[Start of section]

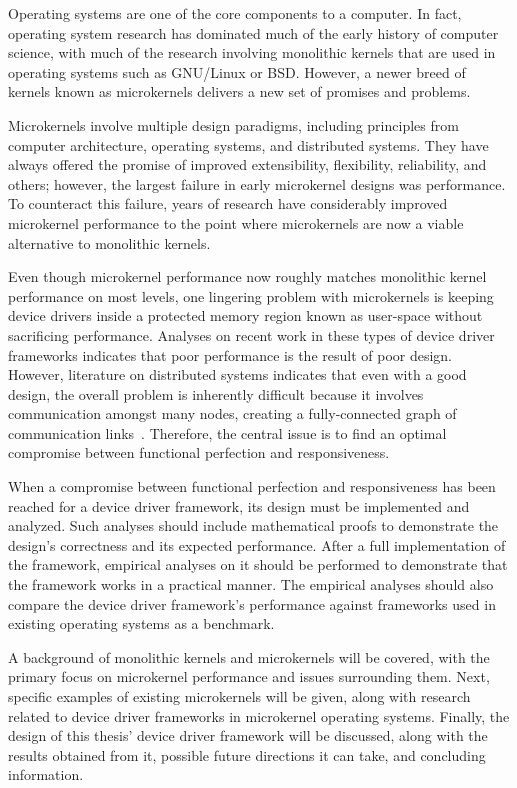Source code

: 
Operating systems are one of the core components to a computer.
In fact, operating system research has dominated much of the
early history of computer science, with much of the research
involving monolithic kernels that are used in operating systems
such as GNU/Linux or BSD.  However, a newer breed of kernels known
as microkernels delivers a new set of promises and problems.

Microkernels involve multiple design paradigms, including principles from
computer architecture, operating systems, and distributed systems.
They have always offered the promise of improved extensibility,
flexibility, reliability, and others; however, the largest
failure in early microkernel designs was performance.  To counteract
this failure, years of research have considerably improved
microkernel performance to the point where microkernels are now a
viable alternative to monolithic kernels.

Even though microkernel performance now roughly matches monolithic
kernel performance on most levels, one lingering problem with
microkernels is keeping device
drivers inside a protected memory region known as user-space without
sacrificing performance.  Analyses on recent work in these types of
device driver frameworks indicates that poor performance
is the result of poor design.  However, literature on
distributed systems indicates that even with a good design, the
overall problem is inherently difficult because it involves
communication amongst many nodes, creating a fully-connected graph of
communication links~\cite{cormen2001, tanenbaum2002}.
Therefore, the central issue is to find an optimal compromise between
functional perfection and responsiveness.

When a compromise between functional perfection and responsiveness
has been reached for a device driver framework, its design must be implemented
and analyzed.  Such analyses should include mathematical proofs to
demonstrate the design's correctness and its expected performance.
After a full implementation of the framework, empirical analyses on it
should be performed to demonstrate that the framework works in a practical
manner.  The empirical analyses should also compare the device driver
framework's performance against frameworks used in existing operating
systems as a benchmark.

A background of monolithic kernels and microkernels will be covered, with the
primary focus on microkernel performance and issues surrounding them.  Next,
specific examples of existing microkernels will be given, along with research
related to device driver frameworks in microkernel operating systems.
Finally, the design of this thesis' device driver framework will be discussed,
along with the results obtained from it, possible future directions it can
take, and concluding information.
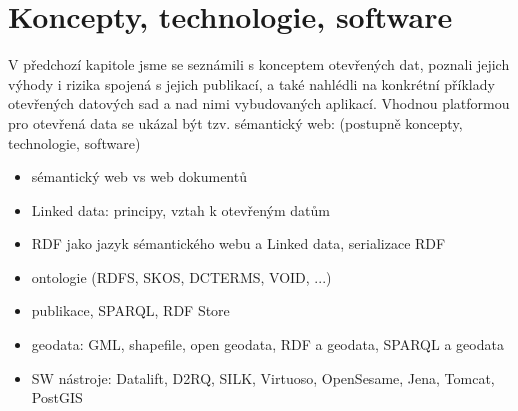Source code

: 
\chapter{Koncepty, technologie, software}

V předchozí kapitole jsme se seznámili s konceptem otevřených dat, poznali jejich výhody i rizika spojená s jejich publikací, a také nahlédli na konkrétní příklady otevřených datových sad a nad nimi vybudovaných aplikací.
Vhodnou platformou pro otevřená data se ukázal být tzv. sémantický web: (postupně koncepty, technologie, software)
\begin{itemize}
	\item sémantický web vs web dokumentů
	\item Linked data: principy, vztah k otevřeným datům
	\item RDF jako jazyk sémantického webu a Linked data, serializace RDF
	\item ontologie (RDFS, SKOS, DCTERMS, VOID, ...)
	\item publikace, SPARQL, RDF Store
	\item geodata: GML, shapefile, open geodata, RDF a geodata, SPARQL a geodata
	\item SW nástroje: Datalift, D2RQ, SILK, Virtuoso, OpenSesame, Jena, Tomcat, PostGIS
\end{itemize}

[End of section]
[Start of section]

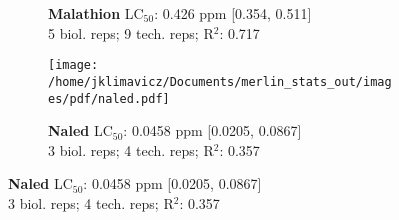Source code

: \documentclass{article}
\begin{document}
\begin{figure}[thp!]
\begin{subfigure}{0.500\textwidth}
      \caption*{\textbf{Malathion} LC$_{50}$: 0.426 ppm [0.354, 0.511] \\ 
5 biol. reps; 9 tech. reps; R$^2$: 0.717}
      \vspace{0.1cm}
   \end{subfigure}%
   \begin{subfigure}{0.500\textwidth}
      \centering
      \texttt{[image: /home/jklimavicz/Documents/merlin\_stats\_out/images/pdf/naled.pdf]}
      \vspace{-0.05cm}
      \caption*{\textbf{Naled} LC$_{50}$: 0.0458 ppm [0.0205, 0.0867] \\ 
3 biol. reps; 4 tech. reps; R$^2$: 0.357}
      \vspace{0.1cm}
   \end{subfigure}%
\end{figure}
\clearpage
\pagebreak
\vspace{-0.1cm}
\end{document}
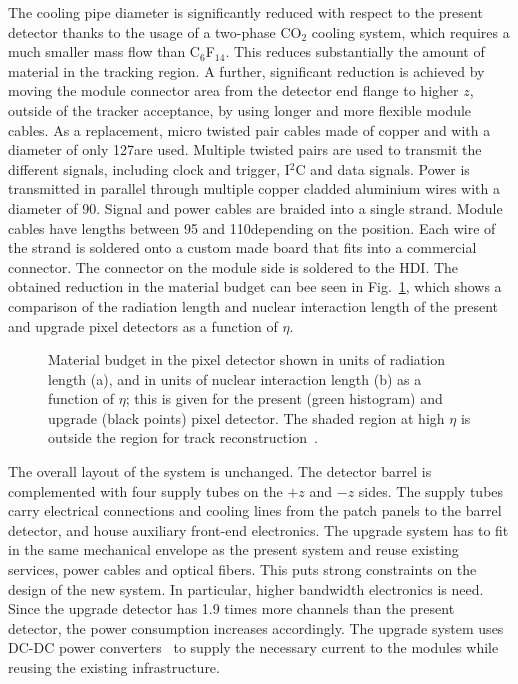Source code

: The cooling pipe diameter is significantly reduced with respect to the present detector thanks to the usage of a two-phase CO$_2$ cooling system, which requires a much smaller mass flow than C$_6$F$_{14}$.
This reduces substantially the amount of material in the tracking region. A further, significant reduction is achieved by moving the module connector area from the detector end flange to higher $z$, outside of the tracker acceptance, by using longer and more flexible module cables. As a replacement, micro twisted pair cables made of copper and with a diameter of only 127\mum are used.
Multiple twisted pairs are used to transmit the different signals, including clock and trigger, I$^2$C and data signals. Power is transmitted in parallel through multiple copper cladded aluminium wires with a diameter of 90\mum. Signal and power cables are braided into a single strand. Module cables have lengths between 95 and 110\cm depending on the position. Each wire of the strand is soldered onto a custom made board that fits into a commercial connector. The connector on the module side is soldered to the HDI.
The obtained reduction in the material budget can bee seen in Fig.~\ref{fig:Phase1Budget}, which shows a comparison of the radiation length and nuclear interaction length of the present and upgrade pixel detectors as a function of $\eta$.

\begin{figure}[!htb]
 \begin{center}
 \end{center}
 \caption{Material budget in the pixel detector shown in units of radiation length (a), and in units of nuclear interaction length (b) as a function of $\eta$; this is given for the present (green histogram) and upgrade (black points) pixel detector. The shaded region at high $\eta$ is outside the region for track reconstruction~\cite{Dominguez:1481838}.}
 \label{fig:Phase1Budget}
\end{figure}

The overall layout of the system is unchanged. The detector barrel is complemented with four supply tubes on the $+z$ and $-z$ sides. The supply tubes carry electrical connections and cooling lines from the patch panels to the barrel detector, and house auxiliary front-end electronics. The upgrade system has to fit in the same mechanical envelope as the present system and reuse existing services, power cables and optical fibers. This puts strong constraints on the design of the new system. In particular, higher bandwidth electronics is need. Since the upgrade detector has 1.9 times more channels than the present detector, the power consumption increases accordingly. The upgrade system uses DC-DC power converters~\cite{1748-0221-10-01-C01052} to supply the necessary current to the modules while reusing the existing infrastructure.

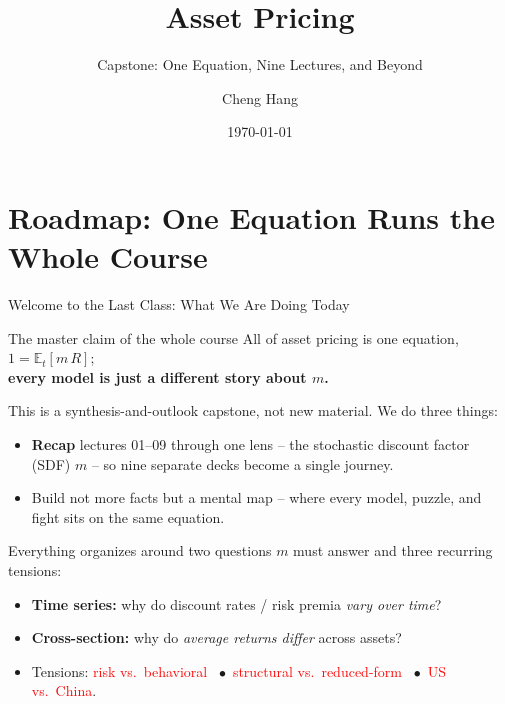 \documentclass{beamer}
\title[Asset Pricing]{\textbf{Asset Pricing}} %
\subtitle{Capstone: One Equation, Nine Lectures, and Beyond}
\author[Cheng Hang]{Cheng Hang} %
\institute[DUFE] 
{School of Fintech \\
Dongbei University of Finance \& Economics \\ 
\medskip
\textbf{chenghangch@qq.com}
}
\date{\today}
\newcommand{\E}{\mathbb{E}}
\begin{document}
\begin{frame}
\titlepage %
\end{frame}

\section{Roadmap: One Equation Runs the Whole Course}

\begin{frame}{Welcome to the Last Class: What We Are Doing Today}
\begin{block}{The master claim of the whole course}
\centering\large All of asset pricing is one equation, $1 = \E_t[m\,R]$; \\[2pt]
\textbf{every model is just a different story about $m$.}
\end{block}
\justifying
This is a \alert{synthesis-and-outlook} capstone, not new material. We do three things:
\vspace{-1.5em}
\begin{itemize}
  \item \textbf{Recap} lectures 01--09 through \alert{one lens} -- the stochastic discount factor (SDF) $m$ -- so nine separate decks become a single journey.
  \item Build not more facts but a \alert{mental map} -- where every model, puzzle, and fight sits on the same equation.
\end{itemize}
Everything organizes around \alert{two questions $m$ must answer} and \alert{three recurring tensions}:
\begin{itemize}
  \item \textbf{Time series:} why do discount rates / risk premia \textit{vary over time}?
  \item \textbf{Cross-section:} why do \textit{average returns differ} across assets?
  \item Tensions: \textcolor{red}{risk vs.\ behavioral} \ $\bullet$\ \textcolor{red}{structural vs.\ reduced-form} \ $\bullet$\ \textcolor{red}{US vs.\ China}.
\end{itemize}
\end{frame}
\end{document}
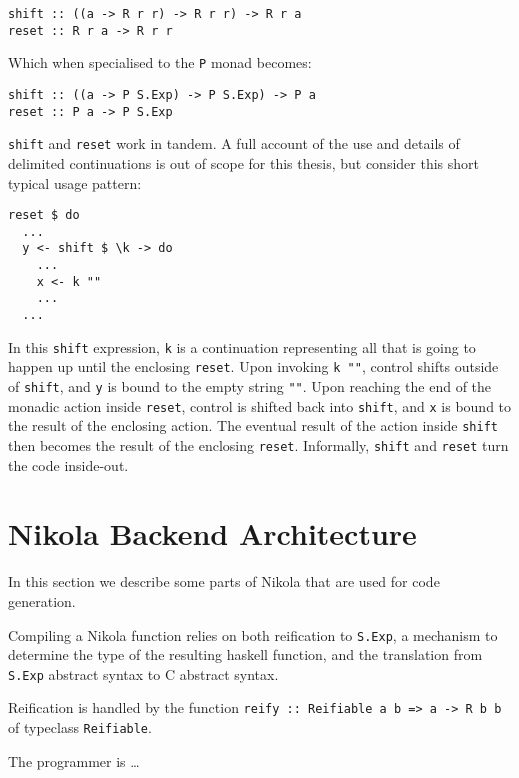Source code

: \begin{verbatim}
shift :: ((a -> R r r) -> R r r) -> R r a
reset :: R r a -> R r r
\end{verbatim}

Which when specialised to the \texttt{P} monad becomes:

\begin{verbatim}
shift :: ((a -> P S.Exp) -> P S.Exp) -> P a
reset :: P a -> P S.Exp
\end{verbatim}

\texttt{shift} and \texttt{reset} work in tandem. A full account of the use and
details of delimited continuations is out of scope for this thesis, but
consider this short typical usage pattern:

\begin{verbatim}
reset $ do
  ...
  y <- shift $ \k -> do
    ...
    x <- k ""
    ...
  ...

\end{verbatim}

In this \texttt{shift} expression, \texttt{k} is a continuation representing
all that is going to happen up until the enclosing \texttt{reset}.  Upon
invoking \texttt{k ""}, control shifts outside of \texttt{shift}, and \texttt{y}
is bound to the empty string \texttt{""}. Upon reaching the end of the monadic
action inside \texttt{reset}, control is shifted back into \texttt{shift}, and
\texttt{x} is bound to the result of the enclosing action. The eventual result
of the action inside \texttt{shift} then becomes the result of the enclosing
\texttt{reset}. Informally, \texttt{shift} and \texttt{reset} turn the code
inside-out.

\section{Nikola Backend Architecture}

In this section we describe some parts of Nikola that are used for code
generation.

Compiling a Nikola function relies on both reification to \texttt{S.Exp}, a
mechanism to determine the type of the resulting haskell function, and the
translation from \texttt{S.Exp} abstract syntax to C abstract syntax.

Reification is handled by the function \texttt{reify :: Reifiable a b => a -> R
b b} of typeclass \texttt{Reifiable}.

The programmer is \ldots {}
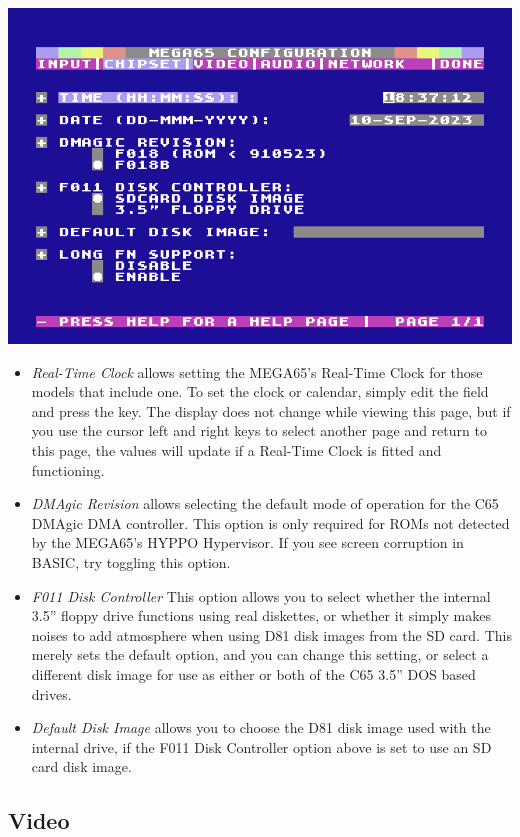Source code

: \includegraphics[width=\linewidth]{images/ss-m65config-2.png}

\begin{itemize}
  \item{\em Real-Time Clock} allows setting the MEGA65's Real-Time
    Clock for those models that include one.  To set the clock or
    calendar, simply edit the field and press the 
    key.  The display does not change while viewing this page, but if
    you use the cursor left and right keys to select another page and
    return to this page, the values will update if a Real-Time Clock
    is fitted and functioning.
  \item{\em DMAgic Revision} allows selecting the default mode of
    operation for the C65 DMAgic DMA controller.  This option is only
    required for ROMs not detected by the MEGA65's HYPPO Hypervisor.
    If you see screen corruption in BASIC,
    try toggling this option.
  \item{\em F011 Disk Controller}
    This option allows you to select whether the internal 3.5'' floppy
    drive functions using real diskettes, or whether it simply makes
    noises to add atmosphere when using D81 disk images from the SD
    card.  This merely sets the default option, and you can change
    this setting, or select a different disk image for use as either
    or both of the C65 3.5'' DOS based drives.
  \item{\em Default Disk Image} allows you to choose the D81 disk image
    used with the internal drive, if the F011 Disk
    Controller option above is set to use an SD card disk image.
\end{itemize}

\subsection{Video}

[End of section]
[Start of section]

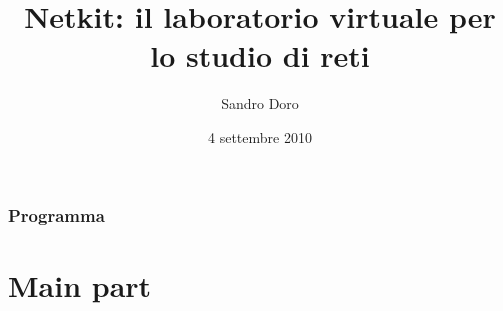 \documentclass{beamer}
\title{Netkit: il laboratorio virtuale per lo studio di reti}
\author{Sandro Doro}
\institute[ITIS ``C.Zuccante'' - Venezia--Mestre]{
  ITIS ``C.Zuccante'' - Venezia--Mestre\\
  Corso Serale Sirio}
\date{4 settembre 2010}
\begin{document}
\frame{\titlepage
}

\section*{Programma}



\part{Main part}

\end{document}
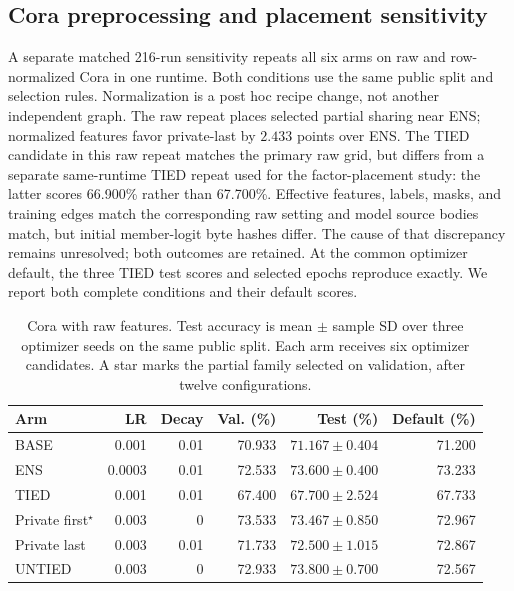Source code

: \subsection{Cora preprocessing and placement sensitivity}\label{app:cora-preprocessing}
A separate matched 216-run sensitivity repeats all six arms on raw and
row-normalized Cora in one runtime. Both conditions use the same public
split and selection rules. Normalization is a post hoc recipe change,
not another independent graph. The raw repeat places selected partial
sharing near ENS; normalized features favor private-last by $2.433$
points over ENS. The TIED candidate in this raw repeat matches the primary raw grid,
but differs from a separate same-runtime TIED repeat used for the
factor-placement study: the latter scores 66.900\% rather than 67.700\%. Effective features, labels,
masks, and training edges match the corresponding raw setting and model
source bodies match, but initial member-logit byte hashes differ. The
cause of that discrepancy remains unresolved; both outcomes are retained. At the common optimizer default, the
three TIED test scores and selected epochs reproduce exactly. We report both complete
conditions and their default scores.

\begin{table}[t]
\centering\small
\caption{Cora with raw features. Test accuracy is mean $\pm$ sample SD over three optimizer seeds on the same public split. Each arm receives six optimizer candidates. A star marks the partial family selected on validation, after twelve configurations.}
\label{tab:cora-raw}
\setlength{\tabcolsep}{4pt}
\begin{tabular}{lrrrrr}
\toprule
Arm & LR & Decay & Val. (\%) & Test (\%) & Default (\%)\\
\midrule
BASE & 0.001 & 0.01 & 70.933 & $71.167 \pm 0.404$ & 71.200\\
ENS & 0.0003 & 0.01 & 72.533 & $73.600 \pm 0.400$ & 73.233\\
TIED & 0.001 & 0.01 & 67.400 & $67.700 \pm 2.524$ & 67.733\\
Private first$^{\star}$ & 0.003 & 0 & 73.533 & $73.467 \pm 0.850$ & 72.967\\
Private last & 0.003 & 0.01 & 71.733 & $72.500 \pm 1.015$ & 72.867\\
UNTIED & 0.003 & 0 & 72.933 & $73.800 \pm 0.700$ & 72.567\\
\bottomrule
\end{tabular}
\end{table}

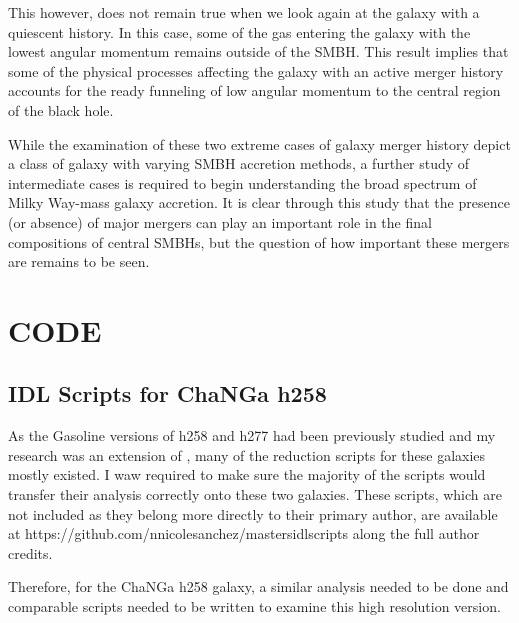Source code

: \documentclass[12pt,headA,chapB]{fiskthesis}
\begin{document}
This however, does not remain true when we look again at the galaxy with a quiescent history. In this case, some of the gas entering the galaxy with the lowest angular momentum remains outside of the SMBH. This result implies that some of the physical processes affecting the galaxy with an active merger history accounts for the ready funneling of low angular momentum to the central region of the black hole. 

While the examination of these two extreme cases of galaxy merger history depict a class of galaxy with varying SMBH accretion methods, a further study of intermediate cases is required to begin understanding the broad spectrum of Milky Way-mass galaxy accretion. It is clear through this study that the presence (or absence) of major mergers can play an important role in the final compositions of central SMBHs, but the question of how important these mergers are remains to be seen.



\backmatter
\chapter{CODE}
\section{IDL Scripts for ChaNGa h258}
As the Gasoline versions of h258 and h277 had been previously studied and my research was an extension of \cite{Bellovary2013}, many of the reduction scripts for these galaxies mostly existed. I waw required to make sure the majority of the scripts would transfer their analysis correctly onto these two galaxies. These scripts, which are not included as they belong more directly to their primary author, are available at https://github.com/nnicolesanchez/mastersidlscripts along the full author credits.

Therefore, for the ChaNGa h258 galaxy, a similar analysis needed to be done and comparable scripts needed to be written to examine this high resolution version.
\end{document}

[End of section]

[REQUIREMENT] Look above for the line holding "A separate matched", then set down exactly that line and every line after it up to and including the line holding "but differs from", with nothing else.

[TASK RESPONSE]
A separate matched 216-run sensitivity repeats all six arms on raw and
row-normalized Cora in one runtime. Both conditions use the same public
split and selection rules. Normalization is a post hoc recipe change,
not another independent graph. The raw repeat places selected partial
sharing near ENS; normalized features favor private-last by $2.433$
points over ENS. The TIED candidate in this raw repeat matches the primary raw grid,
but differs from a separate same-runtime TIED repeat used for the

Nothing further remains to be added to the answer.